+++ Recorded information +++

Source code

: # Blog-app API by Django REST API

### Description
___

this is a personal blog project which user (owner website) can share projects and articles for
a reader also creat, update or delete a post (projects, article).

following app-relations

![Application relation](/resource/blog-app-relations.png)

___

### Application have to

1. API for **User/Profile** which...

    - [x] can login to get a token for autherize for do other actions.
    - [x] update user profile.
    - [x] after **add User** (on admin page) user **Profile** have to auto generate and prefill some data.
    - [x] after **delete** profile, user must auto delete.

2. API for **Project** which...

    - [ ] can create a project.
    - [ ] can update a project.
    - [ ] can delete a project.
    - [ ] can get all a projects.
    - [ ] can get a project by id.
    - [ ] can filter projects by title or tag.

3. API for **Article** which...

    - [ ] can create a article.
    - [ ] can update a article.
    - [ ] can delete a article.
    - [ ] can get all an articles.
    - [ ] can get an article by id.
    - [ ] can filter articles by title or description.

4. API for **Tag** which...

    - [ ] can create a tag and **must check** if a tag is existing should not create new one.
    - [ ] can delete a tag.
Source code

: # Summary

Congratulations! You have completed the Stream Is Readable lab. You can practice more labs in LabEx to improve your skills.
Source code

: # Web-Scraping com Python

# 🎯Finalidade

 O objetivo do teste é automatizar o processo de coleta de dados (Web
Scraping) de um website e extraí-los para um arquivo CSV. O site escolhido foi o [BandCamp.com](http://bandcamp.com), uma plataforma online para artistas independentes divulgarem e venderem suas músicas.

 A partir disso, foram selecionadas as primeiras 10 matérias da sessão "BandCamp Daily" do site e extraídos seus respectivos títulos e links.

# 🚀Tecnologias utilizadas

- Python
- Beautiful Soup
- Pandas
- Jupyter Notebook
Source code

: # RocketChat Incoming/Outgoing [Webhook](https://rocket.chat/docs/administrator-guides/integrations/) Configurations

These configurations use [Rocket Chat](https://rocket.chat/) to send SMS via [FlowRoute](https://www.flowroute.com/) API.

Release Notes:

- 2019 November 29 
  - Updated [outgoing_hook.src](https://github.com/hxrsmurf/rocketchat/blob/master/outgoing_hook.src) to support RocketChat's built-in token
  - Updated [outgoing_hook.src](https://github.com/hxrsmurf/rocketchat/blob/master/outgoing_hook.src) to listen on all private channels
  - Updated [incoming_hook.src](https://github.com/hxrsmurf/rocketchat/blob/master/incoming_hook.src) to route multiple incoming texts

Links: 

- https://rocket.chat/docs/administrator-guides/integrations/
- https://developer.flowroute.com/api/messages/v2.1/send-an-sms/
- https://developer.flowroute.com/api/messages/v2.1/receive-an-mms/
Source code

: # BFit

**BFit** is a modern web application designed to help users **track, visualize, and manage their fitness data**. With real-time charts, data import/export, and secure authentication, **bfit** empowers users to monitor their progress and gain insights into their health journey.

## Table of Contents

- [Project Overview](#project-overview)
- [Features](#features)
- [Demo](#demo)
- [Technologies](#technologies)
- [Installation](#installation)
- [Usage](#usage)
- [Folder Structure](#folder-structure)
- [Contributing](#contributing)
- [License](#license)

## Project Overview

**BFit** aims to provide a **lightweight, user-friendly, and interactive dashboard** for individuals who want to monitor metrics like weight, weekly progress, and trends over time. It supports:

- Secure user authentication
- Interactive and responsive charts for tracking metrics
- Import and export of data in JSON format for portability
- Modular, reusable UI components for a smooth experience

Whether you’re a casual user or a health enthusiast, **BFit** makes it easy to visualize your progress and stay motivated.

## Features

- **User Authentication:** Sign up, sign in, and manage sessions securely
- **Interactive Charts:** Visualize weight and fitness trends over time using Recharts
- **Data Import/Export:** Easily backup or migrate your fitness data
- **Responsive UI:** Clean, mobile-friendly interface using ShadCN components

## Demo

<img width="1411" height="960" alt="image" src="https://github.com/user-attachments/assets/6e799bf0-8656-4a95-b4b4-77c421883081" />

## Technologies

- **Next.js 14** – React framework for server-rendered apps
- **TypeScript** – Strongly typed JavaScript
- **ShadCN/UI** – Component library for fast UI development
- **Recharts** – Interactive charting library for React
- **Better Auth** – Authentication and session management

+++

Return all the lines above exactly as given.

> Exercise result
Source code

: # Blog-app API by Django REST API

### Description
___

this is a personal blog project which user (owner website) can share projects and articles for
a reader also creat, update or delete a post (projects, article).

following app-relations

![Application relation](/resource/blog-app-relations.png)

___

### Application have to

1. API for **User/Profile** which...

    - [x] can login to get a token for autherize for do other actions.
    - [x] update user profile.
    - [x] after **add User** (on admin page) user **Profile** have to auto generate and prefill some data.
    - [x] after **delete** profile, user must auto delete.

2. API for **Project** which...

    - [ ] can create a project.
    - [ ] can update a project.
    - [ ] can delete a project.
    - [ ] can get all a projects.
    - [ ] can get a project by id.
    - [ ] can filter projects by title or tag.

3. API for **Article** which...

    - [ ] can create a article.
    - [ ] can update a article.
    - [ ] can delete a article.
    - [ ] can get all an articles.
    - [ ] can get an article by id.
    - [ ] can filter articles by title or description.

4. API for **Tag** which...

    - [ ] can create a tag and **must check** if a tag is existing should not create new one.
    - [ ] can delete a tag.
Source code

: # Summary

Congratulations! You have completed the Stream Is Readable lab. You can practice more labs in LabEx to improve your skills.
Source code

: # Web-Scraping com Python

# 🎯Finalidade

 O objetivo do teste é automatizar o processo de coleta de dados (Web
Scraping) de um website e extraí-los para um arquivo CSV. O site escolhido foi o [BandCamp.com](http://bandcamp.com), uma plataforma online para artistas independentes divulgarem e venderem suas músicas.

 A partir disso, foram selecionadas as primeiras 10 matérias da sessão "BandCamp Daily" do site e extraídos seus respectivos títulos e links.

# 🚀Tecnologias utilizadas

- Python
- Beautiful Soup
- Pandas
- Jupyter Notebook
Source code

: # RocketChat Incoming/Outgoing [Webhook](https://rocket.chat/docs/administrator-guides/integrations/) Configurations

These configurations use [Rocket Chat](https://rocket.chat/) to send SMS via [FlowRoute](https://www.flowroute.com/) API.

Release Notes:

- 2019 November 29 
  - Updated [outgoing_hook.src](https://github.com/hxrsmurf/rocketchat/blob/master/outgoing_hook.src) to support RocketChat's built-in token
  - Updated [outgoing_hook.src](https://github.com/hxrsmurf/rocketchat/blob/master/outgoing_hook.src) to listen on all private channels
  - Updated [incoming_hook.src](https://github.com/hxrsmurf/rocketchat/blob/master/incoming_hook.src) to route multiple incoming texts

Links: 

- https://rocket.chat/docs/administrator-guides/integrations/
- https://developer.flowroute.com/api/messages/v2.1/send-an-sms/
- https://developer.flowroute.com/api/messages/v2.1/receive-an-mms/
Source code

: # BFit

**BFit** is a modern web application designed to help users **track, visualize, and manage their fitness data**. With real-time charts, data import/export, and secure authentication, **bfit** empowers users to monitor their progress and gain insights into their health journey.

## Table of Contents

- [Project Overview](#project-overview)
- [Features](#features)
- [Demo](#demo)
- [Technologies](#technologies)
- [Installation](#installation)
- [Usage](#usage)
- [Folder Structure](#folder-structure)
- [Contributing](#contributing)
- [License](#license)

## Project Overview

**BFit** aims to provide a **lightweight, user-friendly, and interactive dashboard** for individuals who want to monitor metrics like weight, weekly progress, and trends over time. It supports:

- Secure user authentication
- Interactive and responsive charts for tracking metrics
- Import and export of data in JSON format for portability
- Modular, reusable UI components for a smooth experience

Whether you’re a casual user or a health enthusiast, **BFit** makes it easy to visualize your progress and stay motivated.

## Features

- **User Authentication:** Sign up, sign in, and manage sessions securely
- **Interactive Charts:** Visualize weight and fitness trends over time using Recharts
- **Data Import/Export:** Easily backup or migrate your fitness data
- **Responsive UI:** Clean, mobile-friendly interface using ShadCN components

## Demo

<img width="1411" height="960" alt="image" src="https://github.com/user-attachments/assets/6e799bf0-8656-4a95-b4b4-77c421883081" />

## Technologies

- **Next.js 14** – React framework for server-rendered apps
- **TypeScript** – Strongly typed JavaScript
- **ShadCN/UI** – Component library for fast UI development
- **Recharts** – Interactive charting library for React
- **Better Auth** – Authentication and session management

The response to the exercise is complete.